Ya Jefe del Servicio de Psiquiatría del Hospital de Basurto, se encuentra ante una situación: en 1975 en el Hospital no se practicaba psicoterapia alguna, por lo que se las tiene que ingeniar para poder ofrecer una atención psicológico psiquiátrica en la que se desarrollen actividades psicoterapéuticas. De entrada creó el Instituto de Psicoterapia de Bilbao con el Dr. L. Yllá, I. Delclaux y M. Gutiérrez. A finales de ese año «se iniciaron las actividades previas a la constitución del Hospital de Día de Basurto inaugurado el año siguiente bajo la dirección de M. Sunyer[4]» (Guimón: 2010:90). Las actividades asistenciales grupales se trasladaron a Basurto enriqueciéndose con los seminarios experienciales impartidos por Pacho O’Donnell de Buenos Aires, W. Schindler de Londres y O. Silverstein y Nina Fieldsteel de NY, etc.

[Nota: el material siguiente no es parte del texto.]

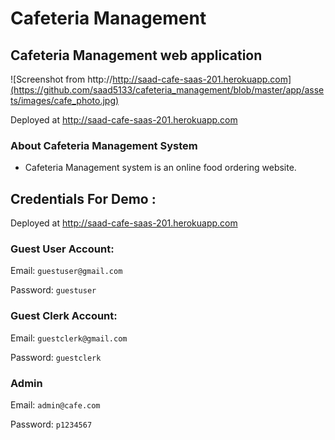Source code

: # Cafeteria Management

## Cafeteria Management web application
![Screenshot from http://http://saad-cafe-saas-201.herokuapp.com](https://github.com/saad5133/cafeteria_management/blob/master/app/assets/images/cafe_photo.jpg)

Deployed at http://saad-cafe-saas-201.herokuapp.com


### About Cafeteria Management System

* Cafeteria Management system is an online food ordering website.


## Credentials For Demo :
Deployed at http://saad-cafe-saas-201.herokuapp.com


### Guest User Account:

Email: `guestuser@gmail.com`

Password: `guestuser`

### Guest Clerk Account:

Email: `guestclerk@gmail.com`

Password: `guestclerk`

### Admin

Email: `admin@cafe.com`

Password: `p1234567`
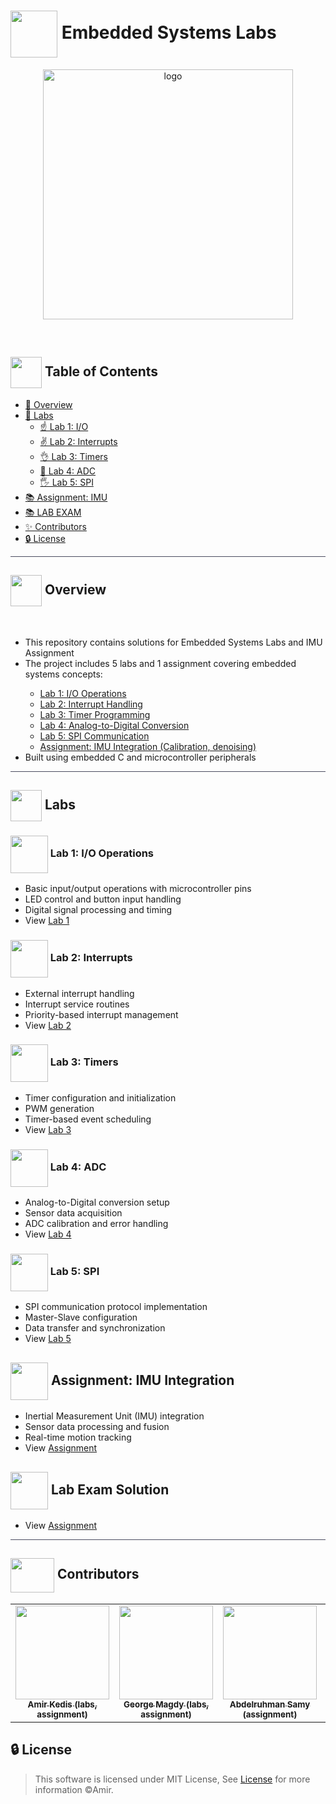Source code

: <div align= >

# <img align=center width=75px height=75px src="https://media1.giphy.com/media/v1.Y2lkPTc5MGI3NjExNHRhNmlibzNnN3JlaXMwODNncGF3b3ZocmoweHhjNWhkODdsdW9jNiZlcD12MV9pbnRlcm5hbF9naWZfYnlfaWQmY3Q9cw/8Lq2QCUhC4ZN2O2S7f/giphy.gif"> Embedded Systems Labs
</div>
<div align="center">
   <img align="center" height=400px src="https://media3.giphy.com/media/v1.Y2lkPTc5MGI3NjExajZzY2s3d2FpczVvdDJsdWM3bmswaWJod3N3NTdmaW9lbmhtMm5xbCZlcD12MV9pbnRlcm5hbF9naWZfYnlfaWQmY3Q9Zw/jKYQYm26ViwB3ZFmwu/giphy.gif" alt="logo">

</div>

<p align="center"> 
    <br> 
</p>

## <img align= "center" width=50px src="https://media4.giphy.com/media/xN3IbsXsm1pOtGOkx2/giphy.gif?cid=ecf05e47lnbd6mvq1joc1wjqtdh7aonlxeiin9t26d7qgrh1&ep=v1_stickers_search&rid=giphy.gif&ct=s"> Table of Contents

- <a href ="#about"> 📙 Overview</a>
- <a href ="#labs"> 📝 Labs</a>
  - <a href ="#lab1"> ☝️ Lab 1: I/O</a>
  - <a href ="#lab2"> ✌️ Lab 2: Interrupts</a>
  - <a href ="#lab3"> 👌 Lab 3: Timers</a>
  - <a href ="#lab4"> 🖖 Lab 4: ADC</a>
  - <a href ="#lab5"> 🖐️ Lab 5: SPI</a>
- <a href ="#assignment"> 📚 Assignment: IMU</a>
- <a href ="#lab-exam"> 📚 LAB EXAM</a>
- <a href ="#contributors"> ✨ Contributors</a>
- <a href ="#license"> 🔒 License</a>
<hr style="background-color: #4b4c60"></hr>

 <a id = "about"></a>

## <img align="center"  height =50px src="https://user-images.githubusercontent.com/71986226/154076110-1233d7a8-92c2-4d79-82c1-30e278aa518a.gif"> Overview
<br>
<ul> 
<li>This repository contains solutions for Embedded Systems Labs and IMU Assignment</li>
<li>The project includes 5 labs and 1 assignment covering embedded systems concepts:</li>
<ul>
<li><a href="#lab1">Lab 1: I/O Operations</a></li>
<li><a href="#lab2">Lab 2: Interrupt Handling</a></li>
<li><a href="#lab3">Lab 3: Timer Programming</a></li>
<li><a href="#lab4">Lab 4: Analog-to-Digital Conversion</a></li>
<li><a href="#lab5">Lab 5: SPI Communication</a></li>
<li><a href="#assignment">Assignment: IMU Integration (Calibration, denoising)</a></li>
</ul>
<li>Built using embedded C and microcontroller peripherals</li>
</ul>
<hr style="background-color: #4b4c60"></hr>

<a id="labs"></a>

## <img align= "center" width=50px src="https://media4.giphy.com/media/xN3IbsXsm1pOtGOkx2/giphy.gif?cid=ecf05e47lnbd6mvq1joc1wjqtdh7aonlxeiin9t26d7qgrh1&ep=v1_stickers_search&rid=giphy.gif&ct=s"> Labs 

<a id="lab1"></a>

### <img align= "center" width=60px src="https://media0.giphy.com/media/ksNc3DpgrXoVbfm55o/giphy.gif?cid=ecf05e47xx37ikbgcba0srqvlw511mrn6z2g65a20hc3tn00&ep=v1_stickers_search&rid=giphy.gif&ct=s"> Lab 1: I/O Operations
<ul>
<li>Basic input/output operations with microcontroller pins</li>
<li>LED control and button input handling</li>
<li>Digital signal processing and timing</li>
<li>View <a href="lab1-io">Lab 1</a></li>
</ul>

<a id="lab2"></a>

### <img align= "center" width=60px src="https://media2.giphy.com/media/3o3IJrFTTV6Vf8Mfgy/giphy.gif?cid=ecf05e471k7i9700r3t25juhe42xfdkg4qzmfd6wdgoupt6v&ep=v1_stickers_search&rid=giphy.gif&ct=s"> Lab 2: Interrupts
<ul>
<li>External interrupt handling</li>
<li>Interrupt service routines</li>
<li>Priority-based interrupt management</li>
<li>View <a href="lab2-interrupt">Lab 2</a></li>
</ul>

<a id = "lab3"></a>

### <img align= "center" width=60px src="https://media1.giphy.com/media/v1.Y2lkPTc5MGI3NjExM3dxeHRrZGUzZW9kZzB2aDVjZjlqaG04OTFucm9oZDA5azBlODYxYyZlcD12MV9pbnRlcm5hbF9naWZfYnlfaWQmY3Q9cw/Lrge8fr6HFydZqahbw/giphy.gif"> Lab 3: Timers
<ul>
<li>Timer configuration and initialization</li>
<li>PWM generation</li>
<li>Timer-based event scheduling</li>
<li>View <a href="lab3-timers">Lab 3</a></li>
</ul>

<a id = "lab4"></a>

### <img align= "center" width=60px src="https://media0.giphy.com/media/v1.Y2lkPTc5MGI3NjExYmZmZ2xqbWYzeXIzaHF5bmplM2hneWU4dnI1dnlob3dwMmp0aG5wciZlcD12MV9pbnRlcm5hbF9naWZfYnlfaWQmY3Q9cw/EyT7PztEE8N4hDmHL2/giphy.gif"> Lab 4: ADC
<ul>
<li>Analog-to-Digital conversion setup</li>
<li>Sensor data acquisition</li>
<li>ADC calibration and error handling</li>
<li>View <a href="lab4-adc">Lab 4</a></li>
</ul>

<a id = "lab5"></a>

### <img align= "center" width=60px src="https://media2.giphy.com/media/v1.Y2lkPTc5MGI3NjExbnJsMGVmeHM5c2llZ3hkbHhpNDMwanJucWh0Ym9yanRwYWx0MnB5NiZlcD12MV9pbnRlcm5hbF9naWZfYnlfaWQmY3Q9cw/5Ns14GiQ0LmHYoEisH/giphy.gif"> Lab 5: SPI
<ul>
<li>SPI communication protocol implementation</li>
<li>Master-Slave configuration</li>
<li>Data transfer and synchronization</li>
<li>View <a href="lab5-spi">Lab 5</a></li>
</ul>

<a id = "assignment"></a>

## <img align= "center" width=60px src="https://media3.giphy.com/media/v1.Y2lkPTc5MGI3NjExa3NubTI5bm0xZHcwcnNsczQxeWxhMDBhc2s1M3RqZDdla3VjbmpwZSZlcD12MV9pbnRlcm5hbF9naWZfYnlfaWQmY3Q9cw/KgbZY915BD64Kx5fnb/giphy.gif"> Assignment: IMU Integration
<ul>
<li>Inertial Measurement Unit (IMU) integration</li>
<li>Sensor data processing and fusion</li>
<li>Real-time motion tracking</li>
<li>View <a href="assignment-1-imu">Assignment</a></li>
</ul>


<a id = "lab-exam"></a>
## <img align= "center" width=60px src="https://media3.giphy.com/media/v1.Y2lkPTc5MGI3NjExa3NubTI5bm0xZHcwcnNsczQxeWxhMDBhc2s1M3RqZDdla3VjbmpwZSZlcD12MV9pbnRlcm5hbF9naWZfYnlfaWQmY3Q9cw/KgbZY915BD64Kx5fnb/giphy.gif"> Lab Exam Solution
<ul>
<li>View <a href="lab-exam">Assignment</a></li>
</ul>


<hr style="background-color: #4b4c60"></hr>
<a id ="contributors"></a>

## <img  align="center" width= 70px height =55px src="https://media0.giphy.com/media/Xy702eMOiGGPzk4Zkd/giphy.gif?cid=ecf05e475vmf48k83bvzye3w2m2xl03iyem3tkuw2krpkb7k&rid=giphy.gif&ct=s"> Contributors 

<table  >
  <tr>
      <td align="center"><a href="https://github.com/amir-kedis"><img src="https://avatars.githubusercontent.com/amir-kedis?v=4" width="150px;" alt=""/><br /><sub><b>Amir Kedis (labs, assignment)</b></sub></a><br /></td>
     <td align="center"><a href="https://github.com/g-magdy"><img src="https://avatars.githubusercontent.com/g-magdy?v=4" width="150px;" alt=""/><br /><sub><b>George Magdy (labs, assignment)</b></sub></a><br /></td>
     <td align="center"><a href="https://github.com/AbdelruhmanSamy"><img src="https://avatars.githubusercontent.com/AbdelruhmanSamy?v=4" width="150px;" alt=""/><br /><sub><b>Abdelruhman Samy (assignment)</b></sub></a><br /></td>
     <td align="center"><a href="https://github.com/Abdulrahman-Mostafa10"><img src="https://avatars.githubusercontent.com/Abdulrahman-Mostafa10?v=4" width="150px;" alt=""/><br /><sub><b>Abdulrahman Mostafa(assignment)</b></sub></a><br /></td>
     <td align="center"><a href="https://github.com/akramhany"><img src="https://avatars.githubusercontent.com/akramhany?v=4" width="150px;" alt=""/><br /><sub><b>Akram Hany (assignment)</b></sub></a><br /></td>
  </tr>
</table>

## 🔒 License <a id ="license"></a>

>This software is licensed under MIT License, See [License](LICENSE) for more information ©Amir.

El interés por formar a profesionales de la salud en el ámbito de la psicoterapia facilitó que el Dr. Guimón entrara en contacto con J. Campos y, posiblemente a partir de él, con Fernando Arroyabe[5] —un colombiano instalado en Inglaterra y persona muy vinculada al Instituto en aquellos momentos—. En estas circunstancias y posiblemente tras hablarlo con él, Juan y Hanne Campos organizaron un primer seminario intensivo en Castelldefels (Barcelona) en 1980 bajo el título «Introducción al Grupoanálisis de S.H. Foulkes». Algunas personas de Bilbao estuvieron presentes. «Éste fue un workshop de carácter residencial intensivo y estuvo organizado bajo el patrocinio del Institute of Group Analysis de Londres (H. Campos, 2021). Tras el éxito y los apoyos de F. Arroyabe y el de M. Pines, se organizó en 1981 otro encuentro en Cestona (Navarra) en conjunción con el Institute of Group Analysis de Londres en el que también estuvieron presentes varios compañeros bilbaínos.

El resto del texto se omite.